■ **About this exercise**
Retype every line of the data below, starting with the first and ending with the line that contains "2023, I began", but leave out the pictures.

■ **Records for the exercise**

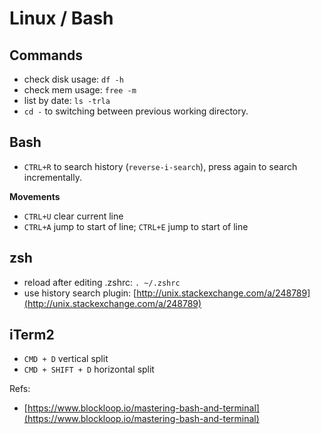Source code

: # Linux / Bash

## Commands

* check disk usage: `df -h`
* check mem usage: `free -m`
* list by date: `ls -trla`
* `cd -` to switching between previous working directory.

## Bash

* `CTRL+R` to search history \(`reverse-i-search`\), press again to search incrementally.

**Movements**

* `CTRL+U` clear current line
* `CTRL+A` jump to start of line; `CTRL+E` jump to start of line

## zsh

* reload after editing .zshrc: `. ~/.zshrc`
* use history search plugin: [http://unix.stackexchange.com/a/248789](http://unix.stackexchange.com/a/248789)

## iTerm2

* `CMD + D` vertical split
* `CMD + SHIFT + D` horizontal split

Refs:

* [https://www.blockloop.io/mastering-bash-and-terminal](https://www.blockloop.io/mastering-bash-and-terminal)

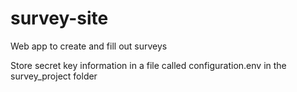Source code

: # survey-site
Web app to create and fill out surveys

Store secret key information in a file called configuration.env in the survey_project folder
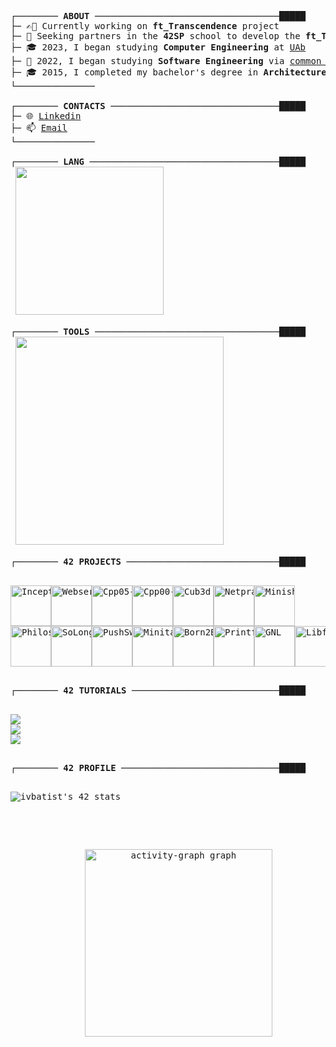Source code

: <pre>
┌──────── <strong>ABOUT</strong> ───────────────────────────────────█████
├─ ✍🏻 Currently working on <strong>ft_Transcendence</strong> project
├─ 🔎 Seeking partners in the <strong>42SP</strong> school to develop the <strong>ft_Transcendence</strong> project	
├─ 🎓 2023, I began studying <strong>Computer Engineering</strong> at <a href="https://portal.uab.pt/">UAb</a>
├─ 🤿 2022, I began studying <strong>Software Engineering</strong> via <a href="https://github.com/pin3dev/42_cursus">common core cursus</a> at <a href="https://www.42porto.com/">42Porto</a>
├─ 🎓 2015, I completed my bachelor's degree in <strong>Architecture and Urbanism</strong>
└───────────────

┌──────── <strong>CONTACTS</strong> ────────────────────────────────█████
├─ 🌐 <a href="https://linkedin.com/in/ivanypinheiro">Linkedin</a>
├─ 📫 <a href="mailto:pinedev@outlook.com">Email</a>
└───────────────

┌──────── <strong>LANG</strong> ────────────────────────────────────█████
 <img src="https://skillicons.dev/icons?i=bash,c,cpp,js,py&theme=dark&perline=8" width="237" />

┌──────── <strong>TOOLS</strong> ───────────────────────────────────█████
 <img src="https://skillicons.dev/icons?i=linux,git,docker,mysql,wordpress,nginx,obsidian,notion,vim,vscode,ai,ps,pr,ae&theme=dark&perline=7"  width="333" />

┌──────── <strong>42 PROJECTS</strong> ─────────────────────────────█████
 <p align="left"><a href="https://github.com/pin3dev/42_Cursus"><img alt="Inception" src="https://github.com/pin3dev/42-project-badges/blob/main/badges/inceptione.png" width="65" height="65" /><img alt="Webserv" src="https://github.com/pin3dev/42-project-badges/blob/main/badges/webserve.png" width="65" height="65" /><img alt="Cpp05-09" src="https://github.com/pin3dev/42-project-badges/blob/main/badges/ft_containersm.png" width="65" height="65" /><img alt="Cpp00-04" src="https://github.com/pin3dev/42-project-badges/blob/main/badges/cppm.png" width="65" height="65" /><img alt="Cub3d" src="https://github.com/pin3dev/42-project-badges/blob/main/badges/cub3de.png" width="65" height="65" /><img alt="Netpratice" src="https://github.com/pin3dev/42-project-badges/blob/main/badges/netpracticem.png" width="65" height="65" /><img alt="Minishell" src="https://github.com/pin3dev/42-project-badges/blob/main/badges/minishelle.png" width="65" height="65" />
<img alt="Philosophers" src="https://github.com/pin3dev/42-project-badges/blob/main/badges/philosopherse.png" width="65" height="65" /><img alt="SoLong" src="https://github.com/pin3dev/42-project-badges/blob/main/badges/so_longe.png" width="65" height="65" /><img alt="PushSwap" src="https://github.com/pin3dev/42-project-badges/blob/main/badges/push_swape.png" width="65" height="65" /><img alt="Minitalk" src="https://github.com/pin3dev/42-project-badges/blob/main/badges/minitalkm.png" width="65" height="65" /><img alt="Born2BeRoot" src="https://github.com/pin3dev/42-project-badges/blob/main/badges/born2beroote.png" width="65" height="65" /><img alt="Printf" src="https://github.com/pin3dev/42-project-badges/blob/main/badges/ft_printfe.png" width="65" height="65" /><img alt="GNL" src="https://github.com/pin3dev/42-project-badges/blob/main/badges/get_next_linem.png" width="65" height="65" /><img alt="Libft" src="https://github.com/pin3dev/42-project-badges/blob/main/badges/libftm.png" width="65" height="65" /></a></p>
┌──────── <strong>42 TUTORIALS</strong> ────────────────────────────█████

<p align="left"><a href="https://github.com/pin3dev/42_Born2BeRoot/#tutorial"><img src="https://img.shields.io/badge/Born2BeRoot-100%2F125-green?style=for-the-badge&logo=42&labelColor=gray"/></a>
<a href="https://github.com/pin3dev/42_PushSwap/#tutorial"><img src="https://img.shields.io/badge/PushSwap-100%2F125-green?style=for-the-badge&logo=42&labelColor=gray"/></a>
<a href="https://github.com/pin3dev/42_Inception/"><img src="https://img.shields.io/badge/Inception-100%2F125-green?style=for-the-badge&logo=42&labelColor=gray"/></a></p>
┌──────── <strong>42 PROFILE</strong> ──────────────────────────────█████
 <p align="left"><img src="https://badge.mediaplus.ma/binary/ivbatist?1337Badge=off&UM6P=off" alt="ivbatist's 42 stats" /></p>

<p align="center">
	<img src="https://github-readme-activity-graph.vercel.app/graph?username=pin3dev&radius=16&theme=react-dark&area=true&order=5&hide_border=false&hide_title=false" height="300" alt="activity-graph graph"  />
</p>

	
</pre>	

<!-- "─", "┌", "└", "├", e "└" -->

 
<!--
<h3 align="left">Social:</h3>
<p align="left">
<a href="https://linkedin.com/in/ivanypinheiro" target="blank">
	<img align="center" src="https://raw.githubusercontent.com/rahuldkjain/github-profile-readme-generator/master/src/images/icons/Social/linked-in-alt.svg" alt="ivanypinheiro" height="30" width="40" />
</a>

<a href="" target="blank">
	<img align="center" src="https://raw.githubusercontent.com/rahuldkjain/github-profile-readme-generator/master/src/images/icons/Social/instagram.svg" alt="ivanypinheiro" height="30" width="40" />
</a>
<a href="https://www.behance.net/ivanypinheiro" target="blank">
	<img align="center" src="https://raw.githubusercontent.com/rahuldkjain/github-profile-readme-generator/master/src/images/icons/Social/behance.svg" alt="ivanypinheiro" height="30" width="40" />
</a> 
</p>



<h3 align="left">Skills:</h3>
<p align="left">
  <a href="https://skillicons.dev">
    <img src="https://skillicons.dev/icons?i=linux,bash,c,cpp,js,py,git,docker,mysql,wordpress,nginx&theme=dark&perline=8" />
  </a>
</p>

<h3 align="left">Tools:</h3>
<p align="left">
  <a href="https://skillicons.dev">
    <img src="https://skillicons.dev/icons?i=obsidian,notion,vim,vscode,ai,ps,pr,ae&theme=dark&perline=8" />
  </a>
</p>

<h3 align="left">42 Projects:</h3>
 <h5 align="left">Rank 04</h5>

<p align="left">
	<a href="https://github.com/pin3dev/42_Cursus">
	<img alt="Inception" src="https://github.com/pin3dev/42-project-badges/blob/main/badges/inceptione.png" width="65" height="65" />
	<img alt="Webserv" src="https://github.com/pin3dev/42-project-badges/blob/main/badges/webserve.png" width="65" height="65" />
	<img alt="Cpp05-09" src="https://github.com/pin3dev/42-project-badges/blob/main/badges/ft_containersm.png" width="65" height="65" />
	<img alt="Cpp00-04" src="https://github.com/pin3dev/42-project-badges/blob/main/badges/cppm.png" width="65" height="65" />
	<img alt="Cub3d" src="https://github.com/pin3dev/42-project-badges/blob/main/badges/cub3de.png" width="65" height="65" />
	<img alt="Netpratice" src="https://github.com/pin3dev/42-project-badges/blob/main/badges/netpracticem.png" width="65" height="65" />
	<img alt="Minishell" src="https://github.com/pin3dev/42-project-badges/blob/main/badges/minishelle.png" width="65" height="65" />
	</a>
</p>
<p align="left">
	<a href="https://github.com/pin3dev/42_Cursus">
	<img alt="Philosophers" src="https://github.com/pin3dev/42-project-badges/blob/main/badges/philosopherse.png" width="65" height="65" />
	<img alt="SoLong" src="https://github.com/pin3dev/42-project-badges/blob/main/badges/so_longe.png" width="65" height="65" />
	<img alt="PushSwap" src="https://github.com/pin3dev/42-project-badges/blob/main/badges/push_swape.png" width="65" height="65" />
	<img alt="Minitalk" src="https://github.com/pin3dev/42-project-badges/blob/main/badges/minitalkm.png" width="65" height="65" />
	<img alt="Born2BeRoot" src="https://github.com/pin3dev/42-project-badges/blob/main/badges/born2beroote.png" width="65" height="65" />
	<img alt="Printf" src="https://github.com/pin3dev/42-project-badges/blob/main/badges/ft_printfe.png" width="65" height="65" />
	<img alt="GNL" src="https://github.com/pin3dev/42-project-badges/blob/main/badges/get_next_linem.png" width="65" height="65" />
	<img alt="Libft" src="https://github.com/pin3dev/42-project-badges/blob/main/badges/libftm.png" width="65" height="65" />
	</a>
</p>
-->
<!-- </p> -->
<!-- <h5 align="left">Rank 03</h5> -->
<!-- <p align="left"> -->
<!-- </p> -->
<!-- <h5 align="left">Rank 02</h5> -->
<!-- <p align="left"> -->
<!-- </p> -->
<!-- <h5 align="left">Rank 01</h5> -->
<!-- <p align="left"> -->
<!-- </p> -->
<!-- <h5 align="left">Rank 00</h5> -->
<!-- <p align="left"> -->

<!--
<h3 align="left">Stats:</h3>  

[![Top Langs](https://github-readme-stats.vercel.app/api/top-langs/?username=pin3dev&layout=donut)](https://github.com/anuraghazra/github-readme-stats)  -->
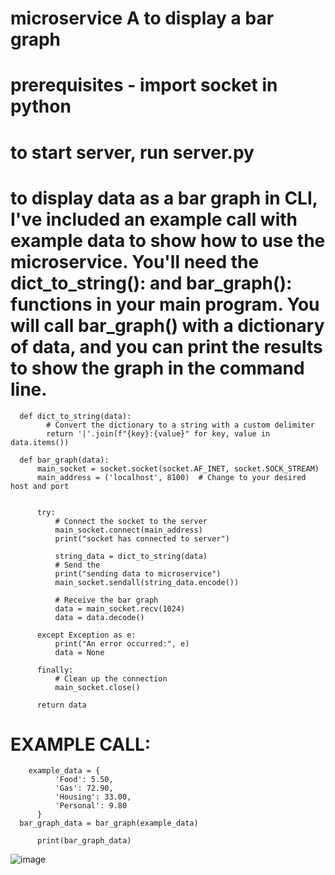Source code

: # microservice A to display a bar graph 
# prerequisites - import socket in python
# to start server, run server.py


# to display data as a bar graph in CLI, I've included an example call with example data to show how to use the microservice. You'll need the dict_to_string(): and bar_graph(): functions in your main program. You will call bar_graph() with a dictionary of data, and you can print the results to show the graph in the command line. 

      def dict_to_string(data):
            # Convert the dictionary to a string with a custom delimiter
            return '|'.join(f"{key}:{value}" for key, value in data.items())

      def bar_graph(data):
          main_socket = socket.socket(socket.AF_INET, socket.SOCK_STREAM)
          main_address = ('localhost', 8100)  # Change to your desired host and port


          try:
              # Connect the socket to the server
              main_socket.connect(main_address)
              print("socket has connected to server")

              string_data = dict_to_string(data)
              # Send the
              print("sending data to microservice")
              main_socket.sendall(string_data.encode())

              # Receive the bar graph
              data = main_socket.recv(1024)
              data = data.decode()

          except Exception as e:
              print("An error occurred:", e)
              data = None

          finally:
              # Clean up the connection
              main_socket.close()

          return data

# EXAMPLE CALL:
        example_data = {
              'Food': 5.50,
              'Gas': 72.90,
              'Housing': 33.00,
              'Personal': 9.80
          }
      bar_graph_data = bar_graph(example_data)

          print(bar_graph_data)

![image](https://github.com/mleanne/microservice/assets/102642840/0acecd56-f708-47e6-91d1-f7061a34bb63)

■ **Task output**
Source code

: # Linux / Bash

## Commands

* check disk usage: `df -h`
* check mem usage: `free -m`
* list by date: `ls -trla`
* `cd -` to switching between previous working directory.

## Bash

* `CTRL+R` to search history \(`reverse-i-search`\), press again to search incrementally.

**Movements**

* `CTRL+U` clear current line
* `CTRL+A` jump to start of line; `CTRL+E` jump to start of line

## zsh

* reload after editing .zshrc: `. ~/.zshrc`
* use history search plugin: [http://unix.stackexchange.com/a/248789](http://unix.stackexchange.com/a/248789)

## iTerm2

* `CMD + D` vertical split
* `CMD + SHIFT + D` horizontal split

Refs:

* [https://www.blockloop.io/mastering-bash-and-terminal](https://www.blockloop.io/mastering-bash-and-terminal)

Source code

: # survey-site
Web app to create and fill out surveys

Store secret key information in a file called configuration.env in the survey_project folder
Source code

: <pre>
┌──────── <strong>ABOUT</strong> ───────────────────────────────────█████
├─ ✍🏻 Currently working on <strong>ft_Transcendence</strong> project
├─ 🔎 Seeking partners in the <strong>42SP</strong> school to develop the <strong>ft_Transcendence</strong> project	
├─ 🎓 2023, I began studying <strong>Computer Engineering</strong> at <a href="https://portal.uab.pt/">UAb</a>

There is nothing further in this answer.